New Law Protects Kids Online
In the age of the Internet every parent worries about what their kids are exposed to while online. Washington has now given them one more tool to help protect young Web surfers. Online site operators must begin complying with a federal law today requiring them to get a parent's permission before they collect personal information from children.
Government agents will peruse thousands of Web sites to enforce the law, officials said.
"It's a high priority for the agency," said Loren G. Thompson, a lawyer with the Federal Trade Commission, the regulators overseeing the implementation of the new online child privacy law. "The bottom line is we will be enforcing this law and we will be looking at violators closely."

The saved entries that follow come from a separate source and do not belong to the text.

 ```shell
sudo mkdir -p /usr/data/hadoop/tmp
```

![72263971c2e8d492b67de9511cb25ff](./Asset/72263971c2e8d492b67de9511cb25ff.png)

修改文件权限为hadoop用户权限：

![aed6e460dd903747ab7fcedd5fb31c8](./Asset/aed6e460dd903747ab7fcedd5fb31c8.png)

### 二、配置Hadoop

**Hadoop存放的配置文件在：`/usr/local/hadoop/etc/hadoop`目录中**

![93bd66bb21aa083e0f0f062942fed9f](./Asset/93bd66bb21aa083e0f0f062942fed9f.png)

Thompson said Thursday that dozens of employees in the agency's computer lab will make sweeps of random Web sites to make sure the sites post how parents can grant their permission.
Companies can get the approval several ways: through mailed or faxed paperwork, toll-free phone calls, credit-card numbers, or e-mail.
The agency has the capabilities to check hundreds of Web sites daily.
Each child that e-mails or posts identifiable information like a name and address without a parent's say so could cost a Web site operator $11,000, said Thompson.
Fines and sleuthing won't stop everyone, said privacy advocate Jason Catlett, but federal scrutiny could move larger, more-reputable firms to do the right thing.
"This law draws a line in the sand," said Catlett of Junkbusters Corp., a company that specializes in Internet privacy matters. "Some will stumble over it stupidly. Clearly, it will take time."
The 1998 Children's Online Privacy Protection Act, affecting mostly commercial sites, was enacted after federal officials found that companies were asking children all sorts of questions while they played video games online or researched book reports. Just 1 percent were asking for parental permission. The ban covers information that could identify a particular child.
Last fall, the FTC wrote the set of rules telling companies how to follow the law. When critics complained that anyone especially a bright, tech-savvy child could impersonate a parent over Internet mail, the FTC said companies sharing information with others would have to use digital signature technology designed to prevent e-mail forgeries.
Parents, however, must help industry and government protect their children, said Andrew Weinstein, spokesman for America Online, which gets consent from parents when they create screen names for their children on the service.
He added, "this law is not a replacement for parental involvement."